Shirley Mae Springer Staten, Distinguished Service to the Humanities

Anchorage

Since moving to Alaska from Los Angeles more than 38 years ago, Shirley Mae Springer Staten has steadfastly used her artistic talents, resourcefulness, and organizational skills to strengthen appreciation for diverse cultures and to promote greater understanding between Alaskans of different backgrounds.

Her accomplishments include coordinating a citywide Dr. Martin Luther King, Jr. celebration, the Young Women’s Leadership Conference, the Alaska Native Heritage Center Native Leadership conference, and cultural performances for the opening of the new wing of the Anchorage Museum. She also has formed activities for “Looking Both Ways: Heritage and Identity of the Alutiiq People” for the Arctic Studies Center (Smithsonian Institution), and she arranged for teacher participation in Alaska Native Culture Camps and for underprivileged student participation in the Home Base After School Program.

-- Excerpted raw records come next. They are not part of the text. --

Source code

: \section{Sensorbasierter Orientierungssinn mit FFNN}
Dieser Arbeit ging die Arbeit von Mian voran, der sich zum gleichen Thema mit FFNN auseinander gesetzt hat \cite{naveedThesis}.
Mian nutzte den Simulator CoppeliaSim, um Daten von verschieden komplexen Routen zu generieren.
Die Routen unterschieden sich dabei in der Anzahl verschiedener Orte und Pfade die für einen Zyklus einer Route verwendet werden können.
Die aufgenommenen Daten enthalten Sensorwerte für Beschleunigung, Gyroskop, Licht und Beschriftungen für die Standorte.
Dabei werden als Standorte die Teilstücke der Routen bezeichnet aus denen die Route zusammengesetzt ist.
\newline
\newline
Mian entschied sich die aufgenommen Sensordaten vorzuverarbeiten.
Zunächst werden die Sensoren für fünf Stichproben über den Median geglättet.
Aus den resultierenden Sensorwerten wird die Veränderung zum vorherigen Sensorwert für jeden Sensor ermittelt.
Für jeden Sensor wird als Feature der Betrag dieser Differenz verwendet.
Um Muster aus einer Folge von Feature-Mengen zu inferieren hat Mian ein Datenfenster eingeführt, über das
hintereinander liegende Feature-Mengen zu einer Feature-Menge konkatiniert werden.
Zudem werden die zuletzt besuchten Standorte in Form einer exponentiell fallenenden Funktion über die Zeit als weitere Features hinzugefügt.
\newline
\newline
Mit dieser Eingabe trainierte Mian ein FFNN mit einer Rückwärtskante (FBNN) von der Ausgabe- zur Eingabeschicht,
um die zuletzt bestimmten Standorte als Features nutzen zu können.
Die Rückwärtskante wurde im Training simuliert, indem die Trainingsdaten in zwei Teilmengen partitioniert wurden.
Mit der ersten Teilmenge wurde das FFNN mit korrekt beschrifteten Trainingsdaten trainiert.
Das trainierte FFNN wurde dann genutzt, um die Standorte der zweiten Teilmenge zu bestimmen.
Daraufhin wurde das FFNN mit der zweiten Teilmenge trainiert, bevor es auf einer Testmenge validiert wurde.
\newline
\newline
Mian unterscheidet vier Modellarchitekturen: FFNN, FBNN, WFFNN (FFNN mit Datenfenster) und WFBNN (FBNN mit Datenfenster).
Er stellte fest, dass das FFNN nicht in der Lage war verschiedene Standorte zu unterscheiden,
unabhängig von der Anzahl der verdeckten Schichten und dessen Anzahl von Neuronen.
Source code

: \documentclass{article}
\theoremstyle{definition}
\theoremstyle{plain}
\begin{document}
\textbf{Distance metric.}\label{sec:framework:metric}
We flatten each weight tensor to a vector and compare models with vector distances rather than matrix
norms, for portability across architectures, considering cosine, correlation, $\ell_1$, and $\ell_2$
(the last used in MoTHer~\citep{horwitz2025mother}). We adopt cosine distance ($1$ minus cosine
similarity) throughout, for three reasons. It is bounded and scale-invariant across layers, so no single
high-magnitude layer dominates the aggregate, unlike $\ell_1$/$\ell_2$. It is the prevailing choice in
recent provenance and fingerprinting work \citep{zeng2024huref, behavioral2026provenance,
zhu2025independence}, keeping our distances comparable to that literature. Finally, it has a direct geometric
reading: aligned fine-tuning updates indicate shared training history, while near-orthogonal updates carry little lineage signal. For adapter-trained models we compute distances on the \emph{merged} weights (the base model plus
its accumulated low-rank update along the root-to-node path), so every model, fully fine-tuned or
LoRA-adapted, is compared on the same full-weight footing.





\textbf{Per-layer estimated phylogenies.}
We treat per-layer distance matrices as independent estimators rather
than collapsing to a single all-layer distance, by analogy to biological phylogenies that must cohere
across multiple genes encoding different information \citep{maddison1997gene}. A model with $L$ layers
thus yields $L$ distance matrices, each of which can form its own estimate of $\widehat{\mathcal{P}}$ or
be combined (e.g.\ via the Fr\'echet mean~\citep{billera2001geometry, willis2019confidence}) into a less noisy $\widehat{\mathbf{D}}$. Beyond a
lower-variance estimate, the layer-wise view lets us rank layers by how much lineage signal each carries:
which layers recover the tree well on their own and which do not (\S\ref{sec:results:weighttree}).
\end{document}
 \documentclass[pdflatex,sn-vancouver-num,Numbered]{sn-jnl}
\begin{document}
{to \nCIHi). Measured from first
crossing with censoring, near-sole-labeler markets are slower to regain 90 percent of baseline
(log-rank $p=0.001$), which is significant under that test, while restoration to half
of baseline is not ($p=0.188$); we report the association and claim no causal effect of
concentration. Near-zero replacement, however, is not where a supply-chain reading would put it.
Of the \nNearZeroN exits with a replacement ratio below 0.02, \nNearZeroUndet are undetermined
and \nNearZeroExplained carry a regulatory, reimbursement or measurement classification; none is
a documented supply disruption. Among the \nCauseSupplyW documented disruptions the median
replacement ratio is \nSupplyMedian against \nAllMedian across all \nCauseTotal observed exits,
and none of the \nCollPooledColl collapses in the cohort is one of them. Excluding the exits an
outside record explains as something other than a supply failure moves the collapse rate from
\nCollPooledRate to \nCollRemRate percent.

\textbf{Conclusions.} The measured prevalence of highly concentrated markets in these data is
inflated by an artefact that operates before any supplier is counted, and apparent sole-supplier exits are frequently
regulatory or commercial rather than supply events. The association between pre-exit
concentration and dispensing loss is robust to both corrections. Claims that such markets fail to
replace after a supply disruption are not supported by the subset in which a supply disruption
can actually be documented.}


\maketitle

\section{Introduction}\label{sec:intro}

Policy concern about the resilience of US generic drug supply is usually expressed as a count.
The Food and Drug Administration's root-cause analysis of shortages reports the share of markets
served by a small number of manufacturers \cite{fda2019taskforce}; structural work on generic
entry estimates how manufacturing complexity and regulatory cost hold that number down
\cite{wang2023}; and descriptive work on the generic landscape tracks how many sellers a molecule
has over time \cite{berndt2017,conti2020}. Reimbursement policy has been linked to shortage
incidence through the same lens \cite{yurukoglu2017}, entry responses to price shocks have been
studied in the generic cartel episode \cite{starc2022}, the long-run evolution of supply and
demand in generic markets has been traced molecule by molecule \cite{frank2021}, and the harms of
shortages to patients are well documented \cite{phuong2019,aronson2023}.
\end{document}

In 2015, Shirley Mae and two colleagues ensured that the contributions of minorities were documented and celebrated during the Anchorage Centennial. In 2016 alone, she was a driving force behind three major projects: the Camp Kaleidoscope Culture Camp for youth, the Anchorage Cultural Summit, and the Hiland Mountain Lullaby Project. 

Shirley's performing arts career includes writing and performing as part of the Artists in Residence program for the Alaska State Council on the Arts, writing and acting in theater performances, and recording three CDs.